Par déclaration du 1er août 2016, la société TEAM INTERIM a interjeté appel de cette ordonnance devant la cour d'appel de VERSAILLES. Puis le 26 août 2016, cette même société a formé un second appel à l'encontre de ladite décision devant la cour d'appel de PARIS.
Par conclusions du 9 novembre 2016, la société TEAM INTERIM demande à la cour de :
- prononcer la nullité de la signification de l'ordonnance de référé du 26 juillet 2016 et déclarer que le délai d'appel n'a pas couru,
- déclarer que le délai d'appel était interrompu du fait de la saisine de la cour d'appel de VERSAILLES,
- déclarer qu'elle est recevable et bien fondée en son appel,
à titre principal
- prononcer la nullité de l'ordonnance rendue le 29 juillet 2016 par le tribunal de commerce de NANTERRE pour défaut de pouvoir juridictionnel,
- condamner la société VINCI à lui restituer les sommes perçues en exécution de cette ordonnance,
par voie de conséquence,
- constater l'existence de contestations sérieuses sur les demandes formées par la société VINCI, dont l'appréciation incombe au seul juge du fond,
- constater n'y avoir lieu à référé ou à tout le moins le rejet des prétentions de la société VINCI,
à titre subsidiaire
- accorder à l'appelante un délai ferme de 2 ans pour payer toute condamnation prononcée à son encontre,
- en tout état de cause, condamner la société VINCI à lui payer la somme de 10 000 euros en vertu de l'article 700 du code de procédure civile, ainsi qu'aux dépens de l'instance.

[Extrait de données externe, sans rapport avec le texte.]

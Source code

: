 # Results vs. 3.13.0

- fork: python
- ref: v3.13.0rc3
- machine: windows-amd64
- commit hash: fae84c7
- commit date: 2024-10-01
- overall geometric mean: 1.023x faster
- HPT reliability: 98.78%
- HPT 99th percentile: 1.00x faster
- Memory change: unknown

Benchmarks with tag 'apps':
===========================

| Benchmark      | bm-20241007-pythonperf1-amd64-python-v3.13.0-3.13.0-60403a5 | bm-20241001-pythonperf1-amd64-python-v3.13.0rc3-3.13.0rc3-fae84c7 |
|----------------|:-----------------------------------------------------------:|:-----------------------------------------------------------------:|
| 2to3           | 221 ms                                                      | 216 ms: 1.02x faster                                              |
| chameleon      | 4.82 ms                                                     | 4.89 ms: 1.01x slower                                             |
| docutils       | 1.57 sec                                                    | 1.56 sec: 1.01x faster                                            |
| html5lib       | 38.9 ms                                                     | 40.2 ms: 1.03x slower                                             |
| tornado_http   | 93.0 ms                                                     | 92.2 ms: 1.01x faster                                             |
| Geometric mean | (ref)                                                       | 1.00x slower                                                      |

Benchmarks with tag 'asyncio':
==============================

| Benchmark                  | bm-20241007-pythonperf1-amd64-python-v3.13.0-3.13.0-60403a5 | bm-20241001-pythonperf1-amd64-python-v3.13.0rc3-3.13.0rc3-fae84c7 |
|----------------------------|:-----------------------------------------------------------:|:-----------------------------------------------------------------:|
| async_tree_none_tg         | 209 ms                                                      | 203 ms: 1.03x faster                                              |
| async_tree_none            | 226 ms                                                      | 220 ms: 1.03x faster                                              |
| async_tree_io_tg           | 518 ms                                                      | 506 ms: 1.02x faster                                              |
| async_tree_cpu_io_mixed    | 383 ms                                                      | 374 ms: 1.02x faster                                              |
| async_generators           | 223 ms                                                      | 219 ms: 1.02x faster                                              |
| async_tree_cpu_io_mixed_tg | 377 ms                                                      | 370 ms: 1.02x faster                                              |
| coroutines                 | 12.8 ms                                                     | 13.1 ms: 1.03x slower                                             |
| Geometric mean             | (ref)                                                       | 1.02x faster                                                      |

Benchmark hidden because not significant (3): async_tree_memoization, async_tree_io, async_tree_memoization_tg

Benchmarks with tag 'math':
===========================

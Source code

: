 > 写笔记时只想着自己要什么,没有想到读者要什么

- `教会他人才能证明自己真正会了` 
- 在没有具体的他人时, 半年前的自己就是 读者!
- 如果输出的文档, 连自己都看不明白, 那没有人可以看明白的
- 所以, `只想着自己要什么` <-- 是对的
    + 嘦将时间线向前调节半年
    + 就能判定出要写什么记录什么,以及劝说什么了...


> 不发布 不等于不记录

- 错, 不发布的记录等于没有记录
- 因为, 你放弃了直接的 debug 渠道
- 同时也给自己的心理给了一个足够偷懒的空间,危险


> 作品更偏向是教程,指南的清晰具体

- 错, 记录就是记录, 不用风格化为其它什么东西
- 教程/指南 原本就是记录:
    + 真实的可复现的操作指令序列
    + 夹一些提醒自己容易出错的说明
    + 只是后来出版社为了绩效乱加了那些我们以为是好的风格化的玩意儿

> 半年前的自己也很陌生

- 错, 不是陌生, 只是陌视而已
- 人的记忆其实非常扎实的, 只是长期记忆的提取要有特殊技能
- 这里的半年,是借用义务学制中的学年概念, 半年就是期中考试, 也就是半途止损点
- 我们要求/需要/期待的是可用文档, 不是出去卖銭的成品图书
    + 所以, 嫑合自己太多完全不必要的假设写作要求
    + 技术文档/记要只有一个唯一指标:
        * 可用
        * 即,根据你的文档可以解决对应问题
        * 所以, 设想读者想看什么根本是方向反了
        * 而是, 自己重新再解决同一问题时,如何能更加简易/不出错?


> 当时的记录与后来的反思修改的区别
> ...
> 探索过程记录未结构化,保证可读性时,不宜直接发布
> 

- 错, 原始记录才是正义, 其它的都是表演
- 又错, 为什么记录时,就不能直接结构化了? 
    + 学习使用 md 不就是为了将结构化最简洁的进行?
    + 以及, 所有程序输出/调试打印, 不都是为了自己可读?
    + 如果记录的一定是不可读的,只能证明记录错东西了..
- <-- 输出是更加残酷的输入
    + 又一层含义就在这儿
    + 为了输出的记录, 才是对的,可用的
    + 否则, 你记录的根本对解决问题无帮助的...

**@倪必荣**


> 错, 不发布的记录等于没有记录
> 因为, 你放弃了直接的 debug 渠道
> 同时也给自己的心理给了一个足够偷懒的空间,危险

La société VINCI, par conclusions du 24 novembre 2016 :
- à titre principal soulève l'irrecevabilité de l'appel formé par la société TEAM INTERIM en raison de :
* la tardiveté de l'appel formé le 26 août 2016 alors que l'ordonnance du 29 juillet 2016 a été signifiée le 8 août 2016,
* l'incompétence de la cour d'appel de PARIS pour connaître de l'appel d'une ordonnance rendue par le tribunal de commerce de NANTERRE et octroyant une provision,
* la saisine de la cour d'appel de VERSAILLES depuis le 1er août 2016 par un appel de l'ordonnance susmentionnée,
* la compétence de la cour d'appel de VERSAILLES pour juger de l'appel de ladite ordonnance, sans interruption du délai de recours,
- estime que le tribunal de commerce de NANTERRE était compétent pour rendre l'ordonnance en cause puisque
* il a tranché un litige entrant dans ses compétences,
* le juge des référés ne s'est pas prononcé sur un prétendu déséquilibre économique soulevé par la société TEAM INTERIM en considérant que l'appréciation de cette question échappait au pouvoir du juge des référés, et n'a pas eu à trancher un litige relatif à l'article L. 442-6 du code de commerce,
* la société TEAM INTERIM n'a pas invoqué l'incompétence du juge de NANTERRE du fait d'un prétendu déséquilibre du contrat,
- à titre subsidiaire, dans l'hypothèse où la cour se déclarerait compétente, réclame
* la confirmation de l'ordonnance querellée en ce qu'elle a condamné la société TEAM INTERIM à lui payer la somme globale de 506.127,93 euros TTC au titre des factures impayées, la somme de 15.207,34 euros pour les pénalités de retard de paiement, la somme de 10.000 euros sur le fondement de l'article 700 du code de procédure civile,
* mais l'infirmation des autres mesures tenant à ce que la condamnation en vertu de l'article 700 du code de procédure civile est soumise à la condition du défaut de paiement d'une seule mensualité et à l'octroi d'un délai de paiement de 24 mois,
* en conséquence la condamnation à payer immédiatement et sans délai toutes les sommes restant dues,
* à défaut, la fixation pour l'échéancier de paiement de mesures propres à garantir le paiement de la dette et en conséquence,
* le prononcé de la déchéance du terme et l'exigibilité de toutes les sommes en cas de défaut de paiement d'une seule échéance
* l'obtention d'une garantie bancaire en sa faveur dans un délai de 8 jours à compter de la signification de la décision ou à tout le moins d'une garantie personnelle de l'un des dirigeants ou de l'un des associés de la société TEAM INTERIM pour le paiement de l'intégralité de la dette et à défaut le prononcé de la caducité de l'échéancier et l'exigibilité immédiate des sommes dues,
- en tout état de cause, sollicite la condamnation de la société TEAM INTERIM à lui payer une indemnité de 10.000 euros par application de l'article 700 du code de procédure civile, ainsi qu'aux dépens.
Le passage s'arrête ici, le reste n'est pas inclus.